## What you are asked to do
Your task is to copy the lines of the data below from the line holding "### 99.9999% Uptime Guarantee" through the line holding "GreenGeeks offers eco-friendly", inclusive, exactly and with nothing added.

Stored records
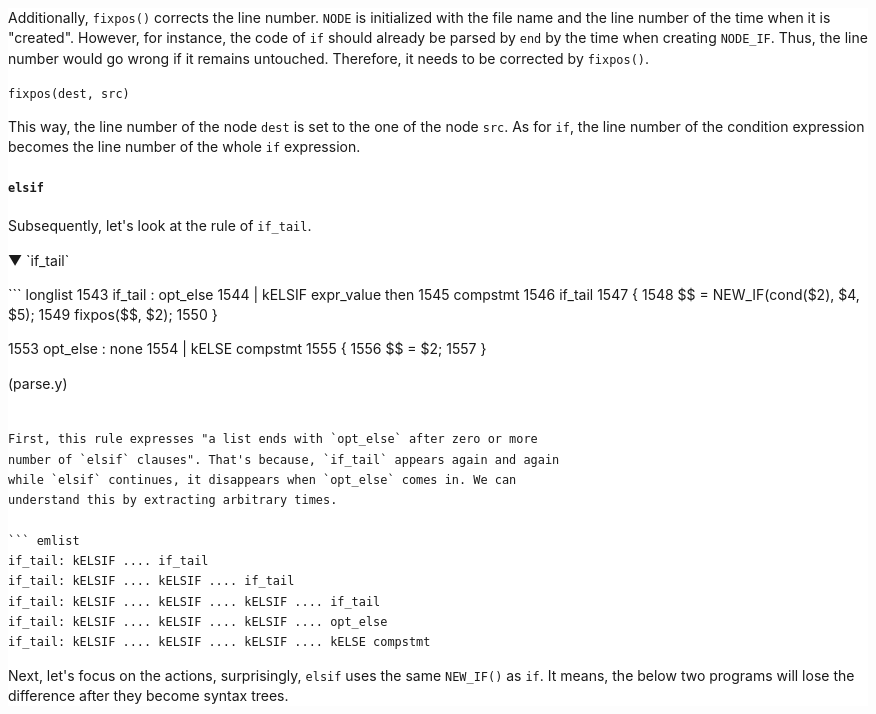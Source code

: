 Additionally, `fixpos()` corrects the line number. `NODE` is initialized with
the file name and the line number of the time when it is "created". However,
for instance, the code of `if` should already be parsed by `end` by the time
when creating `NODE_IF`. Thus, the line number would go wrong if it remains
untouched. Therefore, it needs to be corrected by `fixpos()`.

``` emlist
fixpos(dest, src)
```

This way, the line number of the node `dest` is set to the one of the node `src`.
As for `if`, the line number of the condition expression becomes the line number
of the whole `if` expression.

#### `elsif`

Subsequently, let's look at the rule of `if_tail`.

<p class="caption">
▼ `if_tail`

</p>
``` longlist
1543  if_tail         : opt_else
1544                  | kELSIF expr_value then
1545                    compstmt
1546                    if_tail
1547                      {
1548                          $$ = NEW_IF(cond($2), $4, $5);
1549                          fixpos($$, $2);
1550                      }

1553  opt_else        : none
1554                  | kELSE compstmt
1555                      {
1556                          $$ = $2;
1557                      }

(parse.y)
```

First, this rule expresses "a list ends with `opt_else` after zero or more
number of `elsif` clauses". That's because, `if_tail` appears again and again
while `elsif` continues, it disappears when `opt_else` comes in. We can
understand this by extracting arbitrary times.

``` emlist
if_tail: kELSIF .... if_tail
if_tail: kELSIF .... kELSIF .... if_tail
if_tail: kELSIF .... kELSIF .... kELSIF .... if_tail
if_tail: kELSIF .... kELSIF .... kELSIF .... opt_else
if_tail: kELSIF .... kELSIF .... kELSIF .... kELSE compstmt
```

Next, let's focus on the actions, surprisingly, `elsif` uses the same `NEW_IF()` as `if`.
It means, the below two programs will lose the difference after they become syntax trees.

==

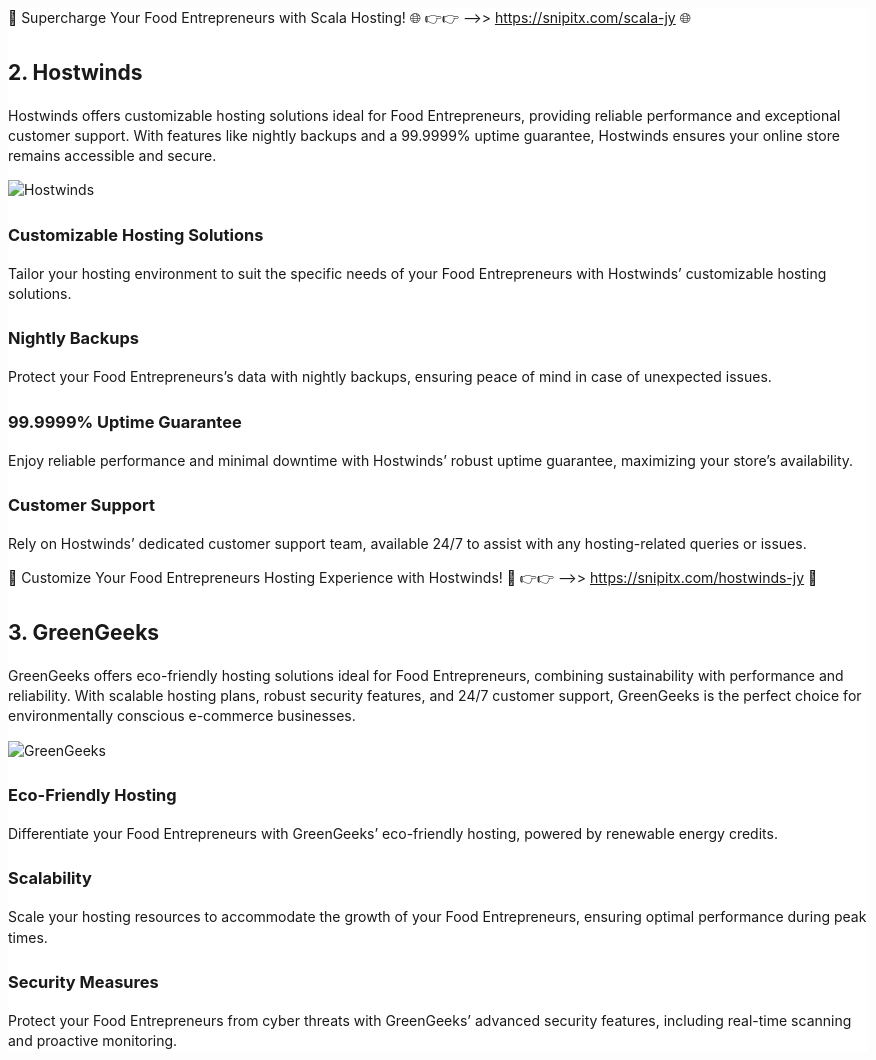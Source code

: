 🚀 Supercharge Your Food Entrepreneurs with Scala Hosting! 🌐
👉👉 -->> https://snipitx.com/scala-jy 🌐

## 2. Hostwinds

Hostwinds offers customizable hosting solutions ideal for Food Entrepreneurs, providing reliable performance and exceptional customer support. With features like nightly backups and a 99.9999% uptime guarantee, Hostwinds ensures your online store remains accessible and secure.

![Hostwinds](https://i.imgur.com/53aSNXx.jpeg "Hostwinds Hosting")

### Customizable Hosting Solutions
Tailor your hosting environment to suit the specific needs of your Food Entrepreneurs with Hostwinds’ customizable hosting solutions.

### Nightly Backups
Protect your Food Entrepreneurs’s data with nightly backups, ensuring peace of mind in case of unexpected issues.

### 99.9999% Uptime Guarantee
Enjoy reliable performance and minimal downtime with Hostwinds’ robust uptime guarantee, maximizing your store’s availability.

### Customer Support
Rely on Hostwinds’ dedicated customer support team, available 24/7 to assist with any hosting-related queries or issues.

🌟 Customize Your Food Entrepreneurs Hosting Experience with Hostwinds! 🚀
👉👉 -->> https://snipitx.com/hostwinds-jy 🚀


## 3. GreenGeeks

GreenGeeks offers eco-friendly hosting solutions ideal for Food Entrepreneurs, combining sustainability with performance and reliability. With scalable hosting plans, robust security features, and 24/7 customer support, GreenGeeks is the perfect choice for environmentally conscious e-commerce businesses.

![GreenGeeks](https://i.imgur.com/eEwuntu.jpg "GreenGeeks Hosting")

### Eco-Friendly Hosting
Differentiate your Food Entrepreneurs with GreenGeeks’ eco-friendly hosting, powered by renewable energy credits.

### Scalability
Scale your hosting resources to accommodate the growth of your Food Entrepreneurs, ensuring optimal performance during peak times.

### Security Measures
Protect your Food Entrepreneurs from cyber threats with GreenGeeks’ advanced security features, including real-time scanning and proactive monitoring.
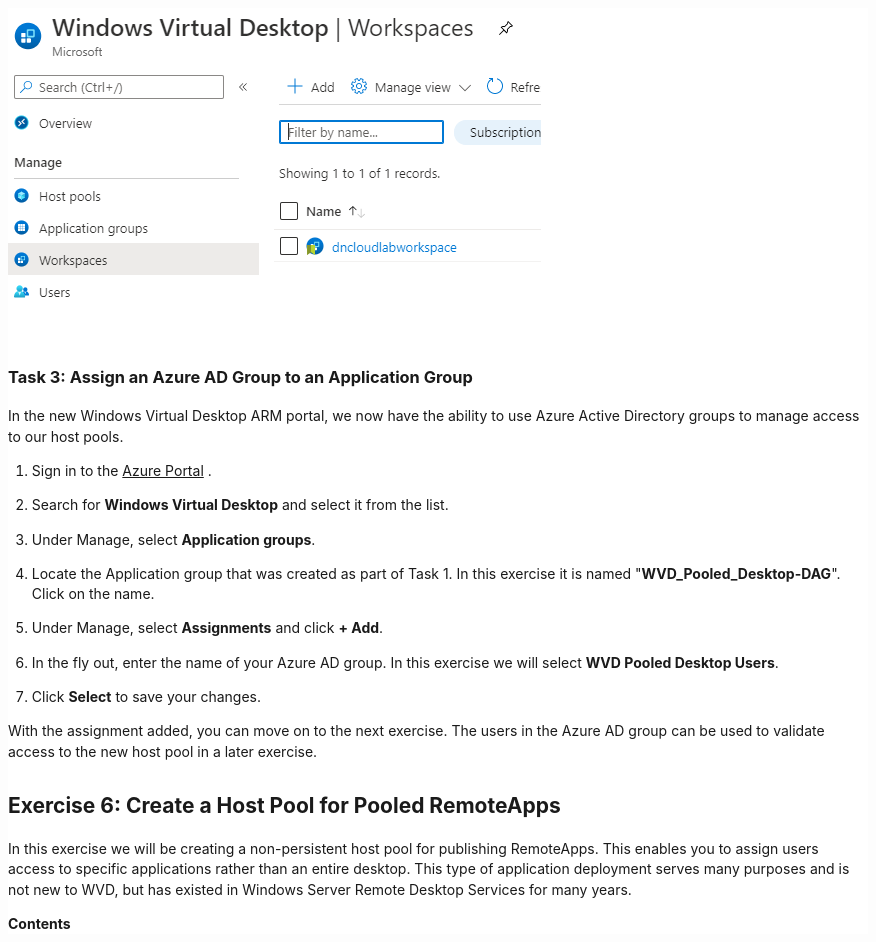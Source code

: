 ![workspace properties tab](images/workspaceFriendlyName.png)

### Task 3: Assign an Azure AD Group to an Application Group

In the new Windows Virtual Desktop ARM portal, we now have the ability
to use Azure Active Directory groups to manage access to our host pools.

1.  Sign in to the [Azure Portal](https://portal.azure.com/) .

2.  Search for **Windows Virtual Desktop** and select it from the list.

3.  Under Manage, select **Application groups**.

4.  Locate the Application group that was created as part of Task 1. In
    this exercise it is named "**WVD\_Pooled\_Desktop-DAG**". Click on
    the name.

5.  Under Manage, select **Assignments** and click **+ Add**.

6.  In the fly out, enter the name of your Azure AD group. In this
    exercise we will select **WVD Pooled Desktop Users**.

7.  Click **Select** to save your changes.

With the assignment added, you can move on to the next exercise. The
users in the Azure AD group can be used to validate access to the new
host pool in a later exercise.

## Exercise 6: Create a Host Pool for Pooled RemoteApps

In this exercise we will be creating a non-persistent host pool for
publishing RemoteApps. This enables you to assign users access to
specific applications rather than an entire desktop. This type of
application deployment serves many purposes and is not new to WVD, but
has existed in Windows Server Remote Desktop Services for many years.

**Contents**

## Final answer
### 99.9999% Uptime Guarantee
Enjoy reliable performance and minimal downtime with Hostwinds’ robust uptime guarantee, maximizing your store’s availability.

### Customer Support
Rely on Hostwinds’ dedicated customer support team, available 24/7 to assist with any hosting-related queries or issues.

🌟 Customize Your Food Entrepreneurs Hosting Experience with Hostwinds! 🚀
👉👉 -->> https://snipitx.com/hostwinds-jy 🚀


## 3. GreenGeeks

GreenGeeks offers eco-friendly hosting solutions ideal for Food Entrepreneurs, combining sustainability with performance and reliability. With scalable hosting plans, robust security features, and 24/7 customer support, GreenGeeks is the perfect choice for environmentally conscious e-commerce businesses.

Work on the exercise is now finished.